Musk is one of the leading advocates for a universal basic income (UBI), where all citizens of a country receive a regular, unconditional sum of money from the government, independent of any other income. But is advocating for a UBI consistent with the approach being taken by Tesla to solving the problem of energy security?
There is an alternative to UBI which is growing in popularity and has strong parallels with energy storage. It's called a Job Guarantee (JG) and one could be forgiven for thinking that it was designed by the engineers atTesla.
When solar panels, wind turbines, etc., create more electricity than the market demands, that energy can either be allowed to go to waste or it can be put into storage, such as charging a battery.

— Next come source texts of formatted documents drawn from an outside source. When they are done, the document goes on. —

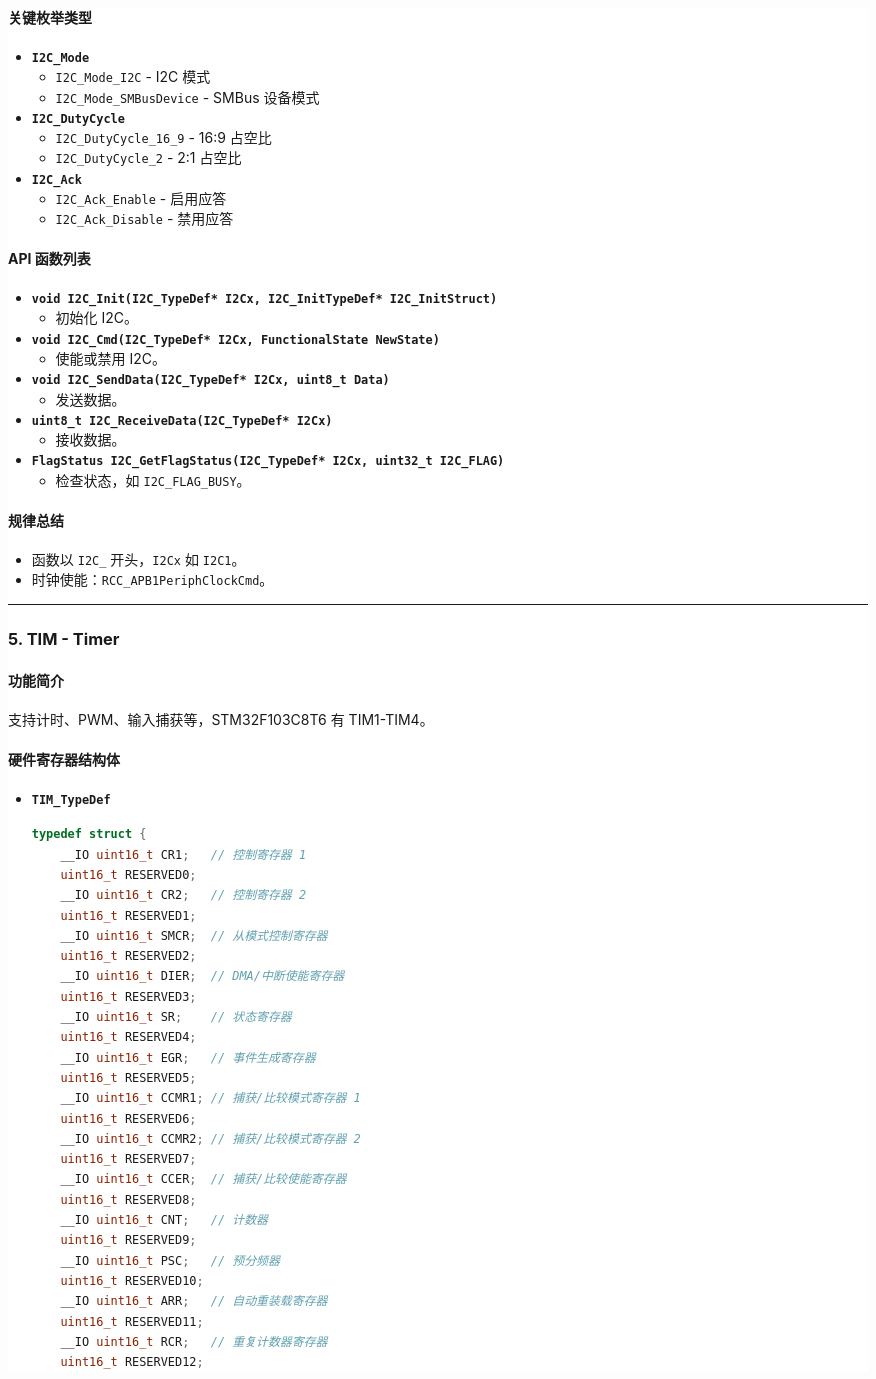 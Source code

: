 #### 关键枚举类型
- **`I2C_Mode`**
  - `I2C_Mode_I2C`    - I2C 模式
  - `I2C_Mode_SMBusDevice` - SMBus 设备模式
- **`I2C_DutyCycle`**
  - `I2C_DutyCycle_16_9` - 16:9 占空比
  - `I2C_DutyCycle_2`    - 2:1 占空比
- **`I2C_Ack`**
  - `I2C_Ack_Enable`  - 启用应答
  - `I2C_Ack_Disable` - 禁用应答

#### API 函数列表
- **`void I2C_Init(I2C_TypeDef* I2Cx, I2C_InitTypeDef* I2C_InitStruct)`**
  - 初始化 I2C。
- **`void I2C_Cmd(I2C_TypeDef* I2Cx, FunctionalState NewState)`**
  - 使能或禁用 I2C。
- **`void I2C_SendData(I2C_TypeDef* I2Cx, uint8_t Data)`**
  - 发送数据。
- **`uint8_t I2C_ReceiveData(I2C_TypeDef* I2Cx)`**
  - 接收数据。
- **`FlagStatus I2C_GetFlagStatus(I2C_TypeDef* I2Cx, uint32_t I2C_FLAG)`**
  - 检查状态，如 `I2C_FLAG_BUSY`。

#### 规律总结
- 函数以 `I2C_` 开头，`I2Cx` 如 `I2C1`。
- 时钟使能：`RCC_APB1PeriphClockCmd`。

---

### 5. TIM - Timer
#### 功能简介
支持计时、PWM、输入捕获等，STM32F103C8T6 有 TIM1-TIM4。

#### 硬件寄存器结构体
- **`TIM_TypeDef`**
  ```c
  typedef struct {
      __IO uint16_t CR1;   // 控制寄存器 1
      uint16_t RESERVED0;
      __IO uint16_t CR2;   // 控制寄存器 2
      uint16_t RESERVED1;
      __IO uint16_t SMCR;  // 从模式控制寄存器
      uint16_t RESERVED2;
      __IO uint16_t DIER;  // DMA/中断使能寄存器
      uint16_t RESERVED3;
      __IO uint16_t SR;    // 状态寄存器
      uint16_t RESERVED4;
      __IO uint16_t EGR;   // 事件生成寄存器
      uint16_t RESERVED5;
      __IO uint16_t CCMR1; // 捕获/比较模式寄存器 1
      uint16_t RESERVED6;
      __IO uint16_t CCMR2; // 捕获/比较模式寄存器 2
      uint16_t RESERVED7;
      __IO uint16_t CCER;  // 捕获/比较使能寄存器
      uint16_t RESERVED8;
      __IO uint16_t CNT;   // 计数器
      uint16_t RESERVED9;
      __IO uint16_t PSC;   // 预分频器
      uint16_t RESERVED10;
      __IO uint16_t ARR;   // 自动重装载寄存器
      uint16_t RESERVED11;
      __IO uint16_t RCR;   // 重复计数器寄存器
      uint16_t RESERVED12;
  ``` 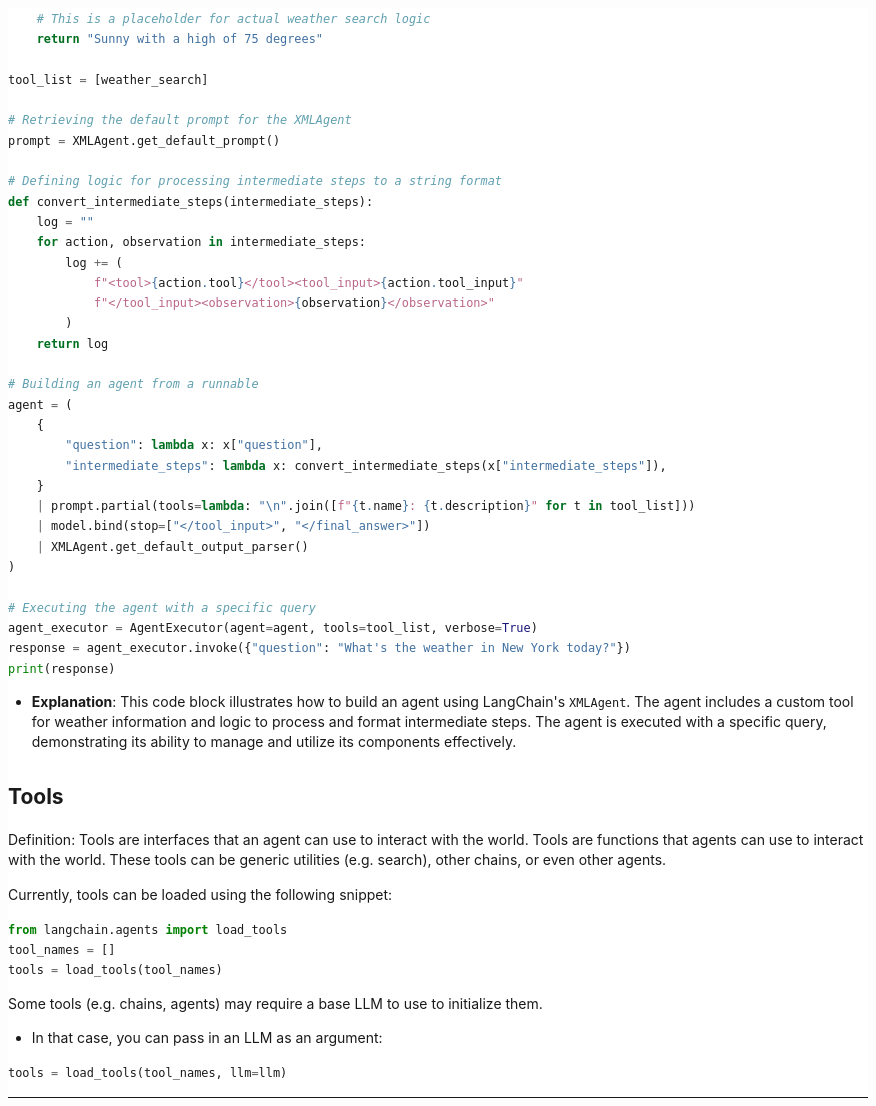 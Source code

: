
 ```python
    # This is a placeholder for actual weather search logic
    return "Sunny with a high of 75 degrees"

tool_list = [weather_search]

# Retrieving the default prompt for the XMLAgent
prompt = XMLAgent.get_default_prompt()

# Defining logic for processing intermediate steps to a string format
def convert_intermediate_steps(intermediate_steps):
    log = ""
    for action, observation in intermediate_steps:
        log += (
            f"<tool>{action.tool}</tool><tool_input>{action.tool_input}"
            f"</tool_input><observation>{observation}</observation>"
        )
    return log

# Building an agent from a runnable
agent = (
    {
        "question": lambda x: x["question"],
        "intermediate_steps": lambda x: convert_intermediate_steps(x["intermediate_steps"]),
    }
    | prompt.partial(tools=lambda: "\n".join([f"{t.name}: {t.description}" for t in tool_list]))
    | model.bind(stop=["</tool_input>", "</final_answer>"])
    | XMLAgent.get_default_output_parser()
)

# Executing the agent with a specific query
agent_executor = AgentExecutor(agent=agent, tools=tool_list, verbose=True)
response = agent_executor.invoke({"question": "What's the weather in New York today?"})
print(response)
```
- **Explanation**: This code block illustrates how to build an agent using LangChain's `XMLAgent`. The agent includes a custom tool for weather information and logic to process and format intermediate steps. The agent is executed with a specific query, demonstrating its ability to manage and utilize its components effectively.

## Tools
Definition: Tools are interfaces that an agent can use to interact with the world. Tools are functions that agents can use to interact with the world. These tools can be generic utilities (e.g. search), other chains, or even other agents.

Currently, tools can be loaded using the following snippet:
```python
from langchain.agents import load_tools
tool_names = []
tools = load_tools(tool_names)
```

Some tools (e.g. chains, agents) may require a base LLM to use to initialize them. 
- In that case, you can pass in an LLM as an argument:
```python
tools = load_tools(tool_names, llm=llm)
```

---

The market can then buy the stored electricity as and when it’s needed.
The same principle operates for workers in our society. Any labour that isn’t hired can either be allowed to go to waste (unemployment) or it can go into a Job Guarantee program. This is where the government buys (employs) any labour that the private sector hasn’t bought (employed), thus ending unemployment and underemployment.
A Job Guarantee program helps workers get to keep their specialised skills up-to-date, and their general skills current and useful.

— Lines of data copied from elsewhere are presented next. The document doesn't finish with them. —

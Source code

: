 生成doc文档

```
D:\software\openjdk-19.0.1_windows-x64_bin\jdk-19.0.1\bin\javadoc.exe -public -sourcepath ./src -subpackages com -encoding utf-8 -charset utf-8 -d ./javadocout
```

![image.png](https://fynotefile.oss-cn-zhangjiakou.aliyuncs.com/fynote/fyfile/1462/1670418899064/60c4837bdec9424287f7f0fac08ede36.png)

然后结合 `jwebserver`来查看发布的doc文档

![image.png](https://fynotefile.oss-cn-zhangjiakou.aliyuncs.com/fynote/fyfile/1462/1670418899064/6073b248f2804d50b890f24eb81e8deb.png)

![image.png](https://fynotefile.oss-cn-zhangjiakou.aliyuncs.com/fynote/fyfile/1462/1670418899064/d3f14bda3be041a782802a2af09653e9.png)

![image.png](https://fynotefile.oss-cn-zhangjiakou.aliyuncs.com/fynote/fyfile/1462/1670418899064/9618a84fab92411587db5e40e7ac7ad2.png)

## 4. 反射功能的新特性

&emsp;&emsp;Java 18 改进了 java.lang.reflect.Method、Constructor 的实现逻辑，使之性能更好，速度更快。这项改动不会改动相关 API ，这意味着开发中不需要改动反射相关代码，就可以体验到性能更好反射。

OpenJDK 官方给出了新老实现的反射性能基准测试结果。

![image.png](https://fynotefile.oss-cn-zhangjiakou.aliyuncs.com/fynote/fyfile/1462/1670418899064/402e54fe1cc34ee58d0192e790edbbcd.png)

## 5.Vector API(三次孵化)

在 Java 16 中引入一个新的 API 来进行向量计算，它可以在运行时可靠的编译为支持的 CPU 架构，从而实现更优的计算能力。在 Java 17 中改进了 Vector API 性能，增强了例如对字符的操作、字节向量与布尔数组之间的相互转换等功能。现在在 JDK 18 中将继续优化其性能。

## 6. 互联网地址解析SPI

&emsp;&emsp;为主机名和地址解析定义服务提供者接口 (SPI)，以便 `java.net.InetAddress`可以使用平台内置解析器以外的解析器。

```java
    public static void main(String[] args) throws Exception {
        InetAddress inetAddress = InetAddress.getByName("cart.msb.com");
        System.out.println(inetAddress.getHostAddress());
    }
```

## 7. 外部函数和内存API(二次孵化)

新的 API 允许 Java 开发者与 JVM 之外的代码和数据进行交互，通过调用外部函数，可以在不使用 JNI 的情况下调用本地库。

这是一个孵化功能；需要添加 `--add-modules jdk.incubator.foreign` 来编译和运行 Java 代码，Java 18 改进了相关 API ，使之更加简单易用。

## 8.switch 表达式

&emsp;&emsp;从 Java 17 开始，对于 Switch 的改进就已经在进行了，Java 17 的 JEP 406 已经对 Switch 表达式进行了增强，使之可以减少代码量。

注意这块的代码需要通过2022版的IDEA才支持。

Unemployed Australian’s are like electricity that doesn’t get used or stored - a valuable and necessary resource that is unnecessarily allowed to go to waste. According to the Australian Unemployed Workers Union, the number of unemployed, underemployed and hidden unemployed in this country amounts to around three million people.
What's the difference?
The difference between energy that’s been stored and workers in a Job Guarantee program is that the JG workers also create demand.
The money that they get paid for doing an honest day’s work is spent, which then provides businesses with the money they need to grow, which causes more jobs to be created in the economy. In response to this growth in jobs, the JG program would shrink.
If you’re wondering how the Government could pay for any of this, you may find a few clues in one of our previous articles.
Could this work in Australia?
We’re getting the World’s largest battery installation to help take care of our electricity storage because of an energy crisis in South Australia in 2016. What kind of crisis would we need for leaders to step up and advocate for an to end unemployment by using similar thinking?
From 1945 until the aftermath of the October 1973 Oil Crisis, we had full employment in Australia because the Government created jobs for anyone who wanted one. They chose to do that. It was a choice. Unemployment averaged at around 1.9% for roughly 30 years, and they were just the people who were between jobs and not long-term unemployed. The Tesla-style approach worked!
In 1974, part of the Australian workforce didn’t suddenly become lazy or forget how to do their jobs, as current economic wisdom would have you believe. The rise in unemployment, which has persisted to this day, came about because the Government made the decision to change their policy to create jobs where the private sector couldn't. We’re still living with the consequences of that decision to this day.
A highly visible advocate who will champion beautifully designed solutions to major social challenges is needed. Who will be our ‘Tesla for employment’?